Я гордая, красивая. Недоступная – ко мне многие подойти боятся, заговорить не решаются, тайно вожделеют на расстоянии. Видел бы кто-то меня сейчас – жалкая скулящая собачонка у чужой двери, за которой ее никто не ждет. Жалкая, а пожалеть некому. Только Тина бы отогрела меня сейчас и все бы простила, потому что любит. Но я лучше окоченею здесь, а домой не вернусь, чтобы не доводить ее до отчаяния.

А вот и таксист появился, надоело ждать, должно быть. От безвыходности приглашаю его присесть рядом. Он молча смотрит на меня, красивый, между прочим, парень, насколько можно разглядеть в зыбком пламени зажигалки. Жмет на кнопку звонка – тишина. Опускается рядом на корточки, закуриваем. Он разглядывает меня с интересом – сначала это чистое любопытство, затем что-то неуловимо меняется, и вот уже от него ко мне потекли какие-то токи, теплые, успокаивающие и немного возбуждающие одновременно. Мы одни во тьме и тишине чужого подъезда – откуда и зачем?

Он обнял меня за плечи, я примостилась поудобнее – тепло стало и совсем нестрашно, и будто бы нет за спиной этой проклятой квартиры, где уснул, забыв обо мне, тот, которого люблю и всегда любила, тот, единственный, которого всегда хочу.

У таксиста мягкие, теплые, нежные губы, какие-то узнаваемо родные, без слов и предшествующих десятилетий. Мягкие, теплые, нежные… Он еще совсем мальчик, забыл про свой включенный счетчик, я – про квакающий звонок.

Удивительно устроен мир. Все в нем непредсказуемо, даже когда загнан в угол, почти замурован – вот ведь я только что умирала от горя. Я уже почти умерла. Закоченела, едва дышала и с усилием ворошила воспоминания и обиды, пытаясь возродиться через страдание. Все пустое. И хорошо лишь, что в темноте и тишине пустого подъезда, как в склепе, и без свидетелей. И без Тины, она не должна видеть мой конец, тем более такой ничтожный. Пережить мою смерть – да, это я ей предназначила, но видеть, быть свидетелем – нет, никогда.

Но – чу! Явился свидетель. Я подобралась от страха и какой-то неуместной гордыни (уж тут-то до смешного неуместно).

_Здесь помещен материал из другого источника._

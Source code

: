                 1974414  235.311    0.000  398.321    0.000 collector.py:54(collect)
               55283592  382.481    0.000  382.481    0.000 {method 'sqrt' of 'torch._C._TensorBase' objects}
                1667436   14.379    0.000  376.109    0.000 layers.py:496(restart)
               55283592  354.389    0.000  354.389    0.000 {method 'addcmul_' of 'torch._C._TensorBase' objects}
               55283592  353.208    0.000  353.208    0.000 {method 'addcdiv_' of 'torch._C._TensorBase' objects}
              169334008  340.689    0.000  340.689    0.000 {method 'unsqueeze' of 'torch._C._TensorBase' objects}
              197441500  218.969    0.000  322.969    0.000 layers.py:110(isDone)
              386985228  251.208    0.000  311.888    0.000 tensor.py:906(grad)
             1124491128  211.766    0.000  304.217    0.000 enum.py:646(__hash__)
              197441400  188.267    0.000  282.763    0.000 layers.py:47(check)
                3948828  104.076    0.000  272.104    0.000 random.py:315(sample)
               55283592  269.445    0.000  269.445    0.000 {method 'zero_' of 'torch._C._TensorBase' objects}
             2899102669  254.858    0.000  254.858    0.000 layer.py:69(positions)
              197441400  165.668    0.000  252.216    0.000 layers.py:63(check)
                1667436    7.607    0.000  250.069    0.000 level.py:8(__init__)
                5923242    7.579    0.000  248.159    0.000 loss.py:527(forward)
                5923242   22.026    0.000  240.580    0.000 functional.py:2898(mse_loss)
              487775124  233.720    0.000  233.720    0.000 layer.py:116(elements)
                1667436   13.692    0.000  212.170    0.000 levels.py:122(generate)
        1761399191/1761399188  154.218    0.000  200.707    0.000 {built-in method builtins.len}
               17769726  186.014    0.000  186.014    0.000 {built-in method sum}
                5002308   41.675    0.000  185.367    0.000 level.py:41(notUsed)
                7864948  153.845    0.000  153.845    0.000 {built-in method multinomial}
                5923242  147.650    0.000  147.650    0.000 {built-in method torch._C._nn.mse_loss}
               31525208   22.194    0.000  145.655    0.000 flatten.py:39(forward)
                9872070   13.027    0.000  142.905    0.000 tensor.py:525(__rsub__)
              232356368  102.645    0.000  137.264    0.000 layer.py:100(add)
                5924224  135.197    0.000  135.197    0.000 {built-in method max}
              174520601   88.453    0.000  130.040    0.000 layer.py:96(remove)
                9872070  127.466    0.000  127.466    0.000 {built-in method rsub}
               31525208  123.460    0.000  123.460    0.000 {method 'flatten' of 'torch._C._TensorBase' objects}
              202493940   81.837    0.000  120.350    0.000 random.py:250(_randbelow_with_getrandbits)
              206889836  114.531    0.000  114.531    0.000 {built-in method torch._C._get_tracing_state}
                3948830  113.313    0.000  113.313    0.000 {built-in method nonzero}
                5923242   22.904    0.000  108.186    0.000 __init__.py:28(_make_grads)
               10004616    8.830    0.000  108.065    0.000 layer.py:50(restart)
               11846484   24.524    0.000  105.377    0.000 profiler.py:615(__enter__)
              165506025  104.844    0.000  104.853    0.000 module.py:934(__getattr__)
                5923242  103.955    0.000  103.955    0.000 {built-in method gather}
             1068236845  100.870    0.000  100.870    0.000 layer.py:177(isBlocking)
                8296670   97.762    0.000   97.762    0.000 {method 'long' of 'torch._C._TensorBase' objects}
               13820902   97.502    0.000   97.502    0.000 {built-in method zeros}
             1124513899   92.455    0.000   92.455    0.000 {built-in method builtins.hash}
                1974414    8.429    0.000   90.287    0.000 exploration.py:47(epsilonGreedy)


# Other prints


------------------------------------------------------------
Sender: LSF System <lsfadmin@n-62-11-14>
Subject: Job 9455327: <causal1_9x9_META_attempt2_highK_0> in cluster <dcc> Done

А он отогрел губами – не только губы, окоченевшие руки, но и застывшую душу – чужой, незнакомый мальчик, имени которого не знаю. Да и к чему мне оно? Светлая, умиротворяющая печаль снизошла на меня, узкой полоской света вспыхнула за спиной и приоткрыла завесу тьмы, должно быть, там, за этой завесой, мне должно было явиться что-то небывалое, я будто бы стояла на пороге заповедной тайны.